O setor de educação é um dos poucos que não tem do que reclamar. Depois de várias aquisições, Estácio, Kroton e Anhanguera conseguiram ampliar receita, margens e lucro. O setor também se beneficia da falta de mão de obra especializada, o que gera demanda pelos cursos de formação técnica e superior. As ações começam a refletir o potencial do setor. Estácio ON se valorizou 6,5% ontem e atingiu sua maior cotação histórica, R$ 28.23. Kroton Unit ganhou 1,91%, e Anhanguera ON subiu 0,49%, depois de já ter andado 6,7% nesta semana.
Comportamento bem diferente do Ibovespa, que recuou 0,26% ontem, para 58.797 pontos, com giro de R$ 5,7 bilhões, o mais fraco deste mês.
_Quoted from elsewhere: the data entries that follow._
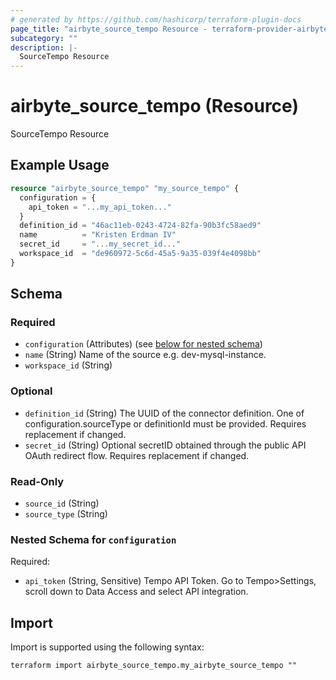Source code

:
 ```yaml
---
# generated by https://github.com/hashicorp/terraform-plugin-docs
page_title: "airbyte_source_tempo Resource - terraform-provider-airbyte"
subcategory: ""
description: |-
  SourceTempo Resource
---
```


# airbyte_source_tempo (Resource)

SourceTempo Resource

## Example Usage

```terraform
resource "airbyte_source_tempo" "my_source_tempo" {
  configuration = {
    api_token = "...my_api_token..."
  }
  definition_id = "46ac11eb-0243-4724-82fa-90b3fc58aed9"
  name          = "Kristen Erdman IV"
  secret_id     = "...my_secret_id..."
  workspace_id  = "de960972-5c6d-45a5-9a35-039f4e4098bb"
}
```

<!-- schema generated by tfplugindocs -->
## Schema

### Required

- `configuration` (Attributes) (see [below for nested schema](#nestedatt--configuration))
- `name` (String) Name of the source e.g. dev-mysql-instance.
- `workspace_id` (String)

### Optional

- `definition_id` (String) The UUID of the connector definition. One of configuration.sourceType or definitionId must be provided. Requires replacement if changed.
- `secret_id` (String) Optional secretID obtained through the public API OAuth redirect flow. Requires replacement if changed.

### Read-Only

- `source_id` (String)
- `source_type` (String)

<a id="nestedatt--configuration"></a>
### Nested Schema for `configuration`

Required:

- `api_token` (String, Sensitive) Tempo API Token. Go to Tempo>Settings, scroll down to Data Access and select API integration.

## Import

Import is supported using the following syntax:

```shell
terraform import airbyte_source_tempo.my_airbyte_source_tempo ""
```
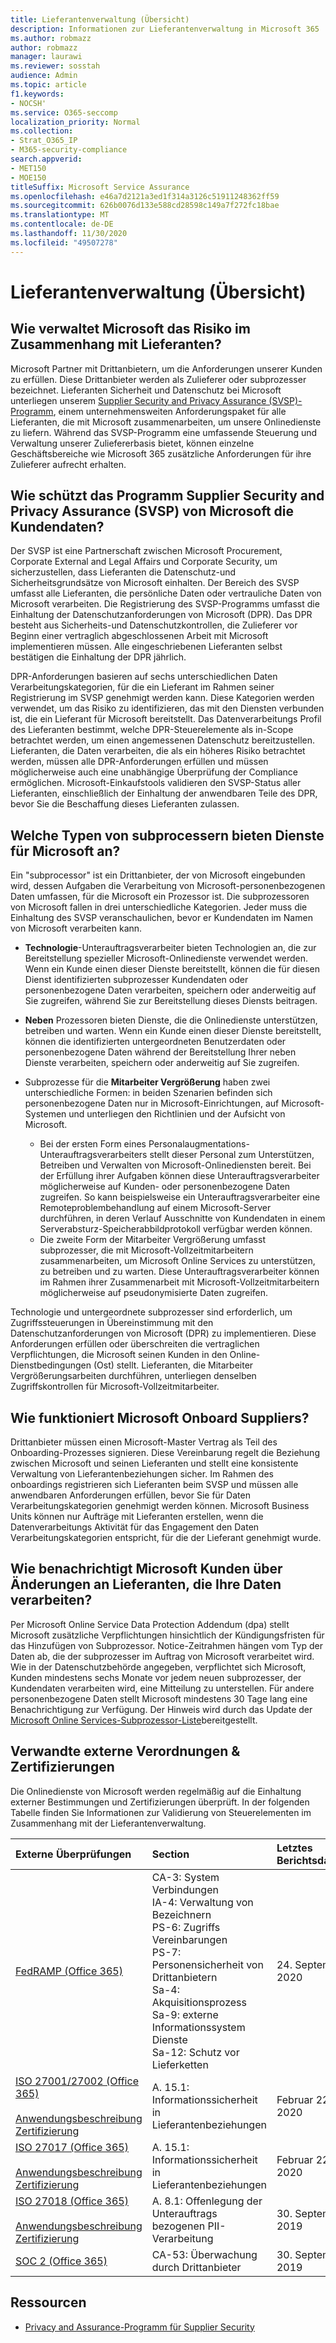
 ```yaml
---
title: Lieferantenverwaltung (Übersicht)
description: Informationen zur Lieferantenverwaltung in Microsoft 365
ms.author: robmazz
author: robmazz
manager: laurawi
ms.reviewer: sosstah
audience: Admin
ms.topic: article
f1.keywords:
- NOCSH'
ms.service: O365-seccomp
localization_priority: Normal
ms.collection:
- Strat_O365_IP
- M365-security-compliance
search.appverid:
- MET150
- MOE150
titleSuffix: Microsoft Service Assurance
ms.openlocfilehash: e46a7d2121a3ed1f314a3126c51911248362ff59
ms.sourcegitcommit: 626b0076d133e588cd28598c149a7f272fc18bae
ms.translationtype: MT
ms.contentlocale: de-DE
ms.lasthandoff: 11/30/2020
ms.locfileid: "49507278"
---
```

# <a name="supplier-management-overview"></a>Lieferantenverwaltung (Übersicht)

## <a name="how-does-microsoft-manage-risk-related-to-suppliers"></a>Wie verwaltet Microsoft das Risiko im Zusammenhang mit Lieferanten?

Microsoft Partner mit Drittanbietern, um die Anforderungen unserer Kunden zu erfüllen. Diese Drittanbieter werden als Zulieferer oder subprozesser bezeichnet. Lieferanten Sicherheit und Datenschutz bei Microsoft unterliegen unserem [Supplier Security and Privacy Assurance (SVSP)-Programm](https://www.microsoft.com/procurement/sspa?activetab=pivot1%3aprimaryr6), einem unternehmensweiten Anforderungspaket für alle Lieferanten, die mit Microsoft zusammenarbeiten, um unsere Onlinedienste zu liefern. Während das SVSP-Programm eine umfassende Steuerung und Verwaltung unserer Zuliefererbasis bietet, können einzelne Geschäftsbereiche wie Microsoft 365 zusätzliche Anforderungen für ihre Zulieferer aufrecht erhalten.

## <a name="how-does-microsofts-supplier-security-and-privacy-assurance-sspa-program-protect-customer-data"></a>Wie schützt das Programm Supplier Security and Privacy Assurance (SVSP) von Microsoft die Kundendaten?

Der SVSP ist eine Partnerschaft zwischen Microsoft Procurement, Corporate External and Legal Affairs und Corporate Security, um sicherzustellen, dass Lieferanten die Datenschutz-und Sicherheitsgrundsätze von Microsoft einhalten. Der Bereich des SVSP umfasst alle Lieferanten, die persönliche Daten oder vertrauliche Daten von Microsoft verarbeiten. Die Registrierung des SVSP-Programms umfasst die Einhaltung der Datenschutzanforderungen von Microsoft (DPR). Das DPR besteht aus Sicherheits-und Datenschutzkontrollen, die Zulieferer vor Beginn einer vertraglich abgeschlossenen Arbeit mit Microsoft implementieren müssen. Alle eingeschriebenen Lieferanten selbst bestätigen die Einhaltung der DPR jährlich.

DPR-Anforderungen basieren auf sechs unterschiedlichen Daten Verarbeitungskategorien, für die ein Lieferant im Rahmen seiner Registrierung im SVSP genehmigt werden kann. Diese Kategorien werden verwendet, um das Risiko zu identifizieren, das mit den Diensten verbunden ist, die ein Lieferant für Microsoft bereitstellt. Das Datenverarbeitungs Profil des Lieferanten bestimmt, welche DPR-Steuerelemente als in-Scope betrachtet werden, um einen angemessenen Datenschutz bereitzustellen. Lieferanten, die Daten verarbeiten, die als ein höheres Risiko betrachtet werden, müssen alle DPR-Anforderungen erfüllen und müssen möglicherweise auch eine unabhängige Überprüfung der Compliance ermöglichen. Microsoft-Einkaufstools validieren den SVSP-Status aller Lieferanten, einschließlich der Einhaltung der anwendbaren Teile des DPR, bevor Sie die Beschaffung dieses Lieferanten zulassen.

## <a name="what-types-of-subprocessors-provide-services-for-microsoft"></a>Welche Typen von subprocessern bieten Dienste für Microsoft an?

Ein "subprocessor" ist ein Drittanbieter, der von Microsoft eingebunden wird, dessen Aufgaben die Verarbeitung von Microsoft-personenbezogenen Daten umfassen, für die Microsoft ein Prozessor ist. Die subprozessoren von Microsoft fallen in drei unterschiedliche Kategorien. Jeder muss die Einhaltung des SVSP veranschaulichen, bevor er Kundendaten im Namen von Microsoft verarbeiten kann.

- **Technologie**-Unterauftragsverarbeiter bieten Technologien an, die zur Bereitstellung spezieller Microsoft-Onlinedienste verwendet werden. Wenn ein Kunde einen dieser Dienste bereitstellt, können die für diesen Dienst identifizierten subprozesser Kundendaten oder personenbezogene Daten verarbeiten, speichern oder anderweitig auf Sie zugreifen, während Sie zur Bereitstellung dieses Diensts beitragen.
- **Neben** Prozessoren bieten Dienste, die die Onlinedienste unterstützen, betreiben und warten. Wenn ein Kunde einen dieser Dienste bereitstellt, können die identifizierten untergeordneten Benutzerdaten oder personenbezogene Daten während der Bereitstellung Ihrer neben Dienste verarbeiten, speichern oder anderweitig auf Sie zugreifen.
- Subprozesse für die **Mitarbeiter Vergrößerung** haben zwei unterschiedliche Formen: in beiden Szenarien befinden sich personenbezogene Daten nur in Microsoft-Einrichtungen, auf Microsoft-Systemen und unterliegen den Richtlinien und der Aufsicht von Microsoft.

    - Bei der ersten Form eines Personalaugmentations-Unterauftragsverarbeiters stellt dieser Personal zum Unterstützen, Betreiben und Verwalten von Microsoft-Onlinediensten bereit. Bei der Erfüllung ihrer Aufgaben können diese Unterauftragsverarbeiter möglicherweise auf Kunden- oder personenbezogene Daten zugreifen. So kann beispielsweise ein Unterauftragsverarbeiter eine Remoteproblembehandlung auf einem Microsoft-Server durchführen, in deren Verlauf Ausschnitte von Kundendaten in einem Serverabsturz-Speicherabbildprotokoll verfügbar werden können.
    - Die zweite Form der Mitarbeiter Vergrößerung umfasst subprozesser, die mit Microsoft-Vollzeitmitarbeitern zusammenarbeiten, um Microsoft Online Services zu unterstützen, zu betreiben und zu warten. Diese Unterauftragsverarbeiter können im Rahmen ihrer Zusammenarbeit mit Microsoft-Vollzeitmitarbeitern möglicherweise auf pseudonymisierte Daten zugreifen.

Technologie und untergeordnete subprozesser sind erforderlich, um Zugriffssteuerungen in Übereinstimmung mit den Datenschutzanforderungen von Microsoft (DPR) zu implementieren. Diese Anforderungen erfüllen oder überschreiten die vertraglichen Verpflichtungen, die Microsoft seinen Kunden in den Online-Dienstbedingungen (Ost) stellt. Lieferanten, die Mitarbeiter Vergrößerungsarbeiten durchführen, unterliegen denselben Zugriffskontrollen für Microsoft-Vollzeitmitarbeiter.

## <a name="how-does-microsoft-onboard-suppliers"></a>Wie funktioniert Microsoft Onboard Suppliers?

Drittanbieter müssen einen Microsoft-Master Vertrag als Teil des Onboarding-Prozesses signieren. Diese Vereinbarung regelt die Beziehung zwischen Microsoft und seinen Lieferanten und stellt eine konsistente Verwaltung von Lieferantenbeziehungen sicher. Im Rahmen des onboardings registrieren sich Lieferanten beim SVSP und müssen alle anwendbaren Anforderungen erfüllen, bevor Sie für Daten Verarbeitungskategorien genehmigt werden können. Microsoft Business Units können nur Aufträge mit Lieferanten erstellen, wenn die Datenverarbeitungs Aktivität für das Engagement den Daten Verarbeitungskategorien entspricht, für die der Lieferant genehmigt wurde.

## <a name="how-does-microsoft-notify-customers-of-changes-to-suppliers-who-process-their-data"></a>Wie benachrichtigt Microsoft Kunden über Änderungen an Lieferanten, die Ihre Daten verarbeiten?

Per Microsoft Online Service Data Protection Addendum (dpa) stellt Microsoft zusätzliche Verpflichtungen hinsichtlich der Kündigungsfristen für das Hinzufügen von Subprozessor. Notice-Zeitrahmen hängen vom Typ der Daten ab, die der subprozesser im Auftrag von Microsoft verarbeitet wird. Wie in der Datenschutzbehörde angegeben, verpflichtet sich Microsoft, Kunden mindestens sechs Monate vor jedem neuen subprozesser, der Kundendaten verarbeiten wird, eine Mitteilung zu unterstellen. Für andere personenbezogene Daten stellt Microsoft mindestens 30 Tage lang eine Benachrichtigung zur Verfügung. Der Hinweis wird durch das Update der [Microsoft Online Services-Subprozessor-Liste](https://servicetrust.microsoft.com/ViewPage/TrustDocumentsV3?command=Download&downloadType=Document&downloadId=926b2cf5-6b6e-43ca-9bc3-f73e961aad5f&tab=7f51cb60-3d6c-11e9-b2af-7bb9f5d2d913&docTab=7f51cb60-3d6c-11e9-b2af-7bb9f5d2d913_Subprocessor_List)bereitgestellt.

## <a name="related-external-regulations--certifications"></a>Verwandte externe Verordnungen & Zertifizierungen

Die Onlinedienste von Microsoft werden regelmäßig auf die Einhaltung externer Bestimmungen und Zertifizierungen überprüft. In der folgenden Tabelle finden Sie Informationen zur Validierung von Steuerelementen im Zusammenhang mit der Lieferantenverwaltung.

| **Externe Überprüfungen** | **Section** | **Letztes Berichtsdatum** |
|:--------------------|:------------|:-----------------------|  
| [FedRAMP (Office 365)](https://compliance.microsoft.com/compliancemanager) | CA-3: System Verbindungen <br> IA-4: Verwaltung von Bezeichnern <br> PS-6: Zugriffs Vereinbarungen <br> PS-7: Personensicherheit von Drittanbietern <br> Sa-4: Akquisitionsprozess <br> Sa-9: externe Informationssystem Dienste <br> Sa-12: Schutz vor Lieferketten | 24. September 2020 |
| [ISO 27001/27002 (Office 365)](https://servicetrust.microsoft.com/ViewPage/MSComplianceGuideV3?command=Download&downloadType=Document&downloadId=d7864d4f-e053-4cc4-a964-fa526d07c3be&tab=7027ead0-3d6b-11e9-b9e1-290b1eb4cdeb&docTab=7027ead0-3d6b-11e9-b9e1-290b1eb4cdeb_ISO_Reports) <br><br> [Anwendungsbeschreibung](https://servicetrust.microsoft.com/ViewPage/MSComplianceGuide?command=Download&downloadType=Document&downloadId=8ee1e46b-2ada-4e7b-bb7d-4c55a8cb6fcd&docTab=4ce99610-c9c0-11e7-8c2c-f908a777fa4d_ISO_Reports) <br> [Zertifizierung](https://servicetrust.microsoft.com/ViewPage/MSComplianceGuideV3?command=Download&downloadType=Document&downloadId=1e84a14a-2468-45ac-9412-5e53250d57ec&tab=7027ead0-3d6b-11e9-b9e1-290b1eb4cdeb&docTab=7027ead0-3d6b-11e9-b9e1-290b1eb4cdeb_ISO_Reports) | A. 15.1: Informationssicherheit in Lieferantenbeziehungen | Februar 22, 2020 |
| [ISO 27017 (Office 365)](https://servicetrust.microsoft.com/ViewPage/MSComplianceGuideV3?command=Download&downloadType=Document&downloadId=d7864d4f-e053-4cc4-a964-fa526d07c3be&tab=7027ead0-3d6b-11e9-b9e1-290b1eb4cdeb&docTab=7027ead0-3d6b-11e9-b9e1-290b1eb4cdeb_ISO_Reports) <br><br> [Anwendungsbeschreibung](https://servicetrust.microsoft.com/ViewPage/MSComplianceGuide?command=Download&downloadType=Document&downloadId=8ee1e46b-2ada-4e7b-bb7d-4c55a8cb6fcd&docTab=4ce99610-c9c0-11e7-8c2c-f908a777fa4d_ISO_Reports) <br> [Zertifizierung](https://servicetrust.microsoft.com/ViewPage/MSComplianceGuideV3?command=Download&downloadType=Document&downloadId=70de0999-5451-43a3-9ef4-761e8fbfb1a3&tab=7027ead0-3d6b-11e9-b9e1-290b1eb4cdeb&docTab=7027ead0-3d6b-11e9-b9e1-290b1eb4cdeb_ISO_Reports) | A. 15.1: Informationssicherheit in Lieferantenbeziehungen | Februar 22, 2020 |
| [ISO 27018 (Office 365)](https://servicetrust.microsoft.com/ViewPage/MSComplianceGuideV3?command=Download&downloadType=Document&downloadId=d7864d4f-e053-4cc4-a964-fa526d07c3be&tab=7027ead0-3d6b-11e9-b9e1-290b1eb4cdeb&docTab=7027ead0-3d6b-11e9-b9e1-290b1eb4cdeb_ISO_Reports) <br><br> [Anwendungsbeschreibung](https://servicetrust.microsoft.com/ViewPage/MSComplianceGuide?command=Download&downloadType=Document&downloadId=8ee1e46b-2ada-4e7b-bb7d-4c55a8cb6fcd&docTab=4ce99610-c9c0-11e7-8c2c-f908a777fa4d_ISO_Reports) <br> [Zertifizierung](https://servicetrust.microsoft.com/ViewPage/MSComplianceGuideV3?command=Download&downloadType=Document&downloadId=43e89534-f48d-42ea-a7a7-3523ff516036&tab=7027ead0-3d6b-11e9-b9e1-290b1eb4cdeb&docTab=7027ead0-3d6b-11e9-b9e1-290b1eb4cdeb_ISO_Reports) |  A. 8.1: Offenlegung der Unterauftrags bezogenen PII-Verarbeitung | 30. September 2019 |
| [SOC 2 (Office 365)](https://servicetrust.microsoft.com/ViewPage/MSComplianceGuideV3?command=Download&downloadType=Document&downloadId=fa062990-e758-4ddc-ace3-7fb21a301d09&tab=7027ead0-3d6b-11e9-b9e1-290b1eb4cdeb&docTab=7027ead0-3d6b-11e9-b9e1-290b1eb4cdeb_SOC_/_SSAE_16_Rep-11e9-b9e1-290b1eb4cdeb_SOC_/_SSAE_16_Reports) | CA-53: Überwachung durch Drittanbieter | 30. September 2019 |

## <a name="resources"></a>Ressourcen

- [Privacy and Assurance-Programm für Supplier Security](https://www.microsoft.com/procurement/sspa?activetab=pivot1%3aprimaryr6)
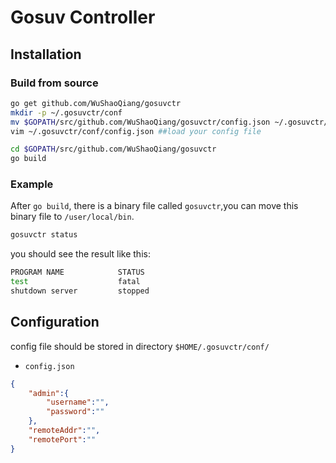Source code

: # Gosuv Controller

## Installation

### Build from source
```sh
go get github.com/WuShaoQiang/gosuvctr
mkdir -p ~/.gosuvctr/conf
mv $GOPATH/src/github.com/WuShaoQiang/gosuvctr/config.json ~/.gosuvctr/conf
vim ~/.gosuvctr/conf/config.json ##load your config file

cd $GOPATH/src/github.com/WuShaoQiang/gosuvctr
go build
```

### Example

After `go build`, there is a binary file called `gosuvctr`,you can move this binary file to `/user/local/bin`.

```sh
gosuvctr status
```

you should see the result like this:

```sh
PROGRAM NAME            STATUS
test                    fatal
shutdown server         stopped
```

## Configuration

config file should be stored in directory `$HOME/.gosuvctr/conf/`

- `config.json`

```json
{
    "admin":{
        "username":"",
        "password":""
    },
    "remoteAddr":"",
    "remotePort":""
}
```

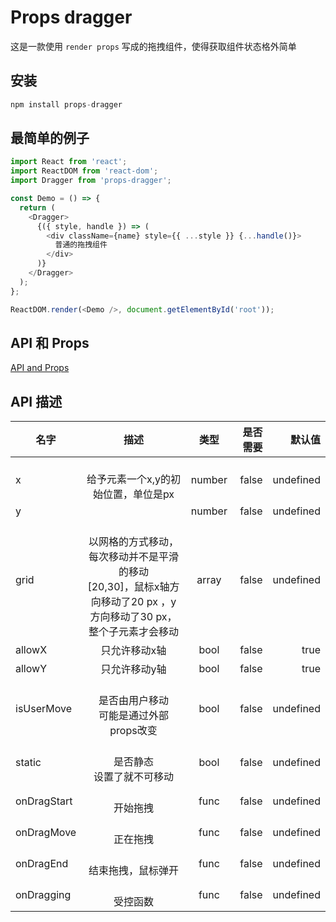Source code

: # Props dragger

这是一款使用 `render props` 写成的拖拽组件，使得获取组件状态格外简单

## 安装

```js
npm install props-dragger
```

## 最简单的例子

```js
import React from 'react';
import ReactDOM from 'react-dom';
import Dragger from 'props-dragger';

const Demo = () => {
  return (
    <Dragger>
      {({ style, handle }) => (
        <div className={name} style={{ ...style }} {...handle()}>
          普通的拖拽组件
        </div>
      )}
    </Dragger>
  );
};

ReactDOM.render(<Demo />, document.getElementById('root'));
```

## API 和 Props

[API and Props](https://github.com/Foveluy/Luy-dragger#api-%E6%8F%8F%E8%BF%B0)


## API 描述
|名字| 描述|类型|是否需要|默认值|
| ------------- |:-------------:|:-----:| -----:|-----:|
|x|<br/>    给予元素一个x,y的初始位置，单位是px<br/>   |number|false|undefined|
|y||number|false|undefined|
|grid|<br/>    以网格的方式移动，每次移动并不是平滑的移动<br/>    [20,30]，鼠标x轴方向移动了20 px ，y方向移动了30 px，整个子元素才会移动<br/>   |array|false|undefined|
|allowX|只允许移动x轴 |bool|false|true|
|allowY|只允许移动y轴 |bool|false|true|
|isUserMove|<br/>    是否由用户移动<br/>    可能是通过外部props改变<br/>   |bool|false|undefined|
|static|<br/>    是否静态<br/>    设置了就不可移动<br/>   |bool|false|undefined|
|onDragStart|<br/>    开始拖拽<br/>   |func|false|undefined|
|onDragMove|<br/>    正在拖拽<br/>   |func|false|undefined|
|onDragEnd|<br/>    结束拖拽，鼠标弹开<br/>   |func|false|undefined|
|onDragging|<br/>    受控函数<br/>   |func|false|undefined|
    
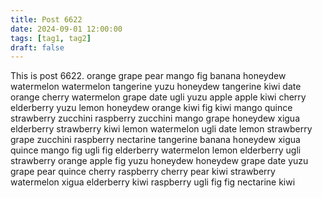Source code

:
 ```yaml
---
title: Post 6622
date: 2024-09-01 12:00:00
tags: [tag1, tag2]
draft: false
---
```

This is post 6622.
orange
grape
pear
mango
fig
banana
honeydew
watermelon
watermelon
tangerine
yuzu
honeydew
tangerine
kiwi
date
orange
cherry
watermelon
grape
date
ugli
yuzu
apple
apple
kiwi
cherry
elderberry
yuzu
lemon
honeydew
orange
kiwi
fig
kiwi
mango
quince
strawberry
zucchini
raspberry
zucchini
mango
grape
honeydew
xigua
elderberry
strawberry
kiwi
lemon
watermelon
ugli
date
lemon
strawberry
grape
zucchini
raspberry
nectarine
tangerine
banana
honeydew
xigua
quince
mango
fig
ugli
fig
elderberry
watermelon
lemon
elderberry
ugli
strawberry
orange
apple
fig
yuzu
honeydew
honeydew
grape
date
yuzu
grape
pear
quince
cherry
raspberry
cherry
pear
kiwi
strawberry
watermelon
xigua
elderberry
kiwi
raspberry
ugli
fig
fig
nectarine
kiwi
Aliás, nas bolsas internacionais, o volume nesta semana está abaixo da média dos últimos cinco anos. A Bovespa seguiu o quadro de indefinição externo e registrou modesta correção, mesmo após a alta de mais de 2% de quarta-feira e dos dados abaixo do esperado divulgados pela China. Nos EUA, as bolsas também encerraram próximas da estabilidade pelo segundo dia seguido.
Na avaliação da estrategista da Fator Corretora, Lika Takahashi, falta motivo para o mercado ir adiante. "Avançamos um degrau [para a linha de 58 mil pontos] e agora a bolsa quer tentar os 60/62 mil pontos, mas nada de novo acontece." O Ibovespa sobe 2,7% nesta semana e 4,8% no mês.
Petrobras PN devolveu ontem apenas 0,84%, para R$ 21,00, depois da alta de mais de 4,5% do dia anterior, mesmo após o ministro Guido Mantega ter descartado um novo reajuste no preço da gasolina. "O Mantega está fazendo o papel dele, para não causar expectativa de aumento da inflação. Mas creio que as chances do reajuste sair neste ano são boas, diante do resultado fraco da Petrobras", avalia Lika. Ela lembra que
não é interessante para o governo que a Petrobras tenha prejuízo, o que afetaria a geração de dividendos para o Estado. "Uma hora a Dilma vai ter que ceder."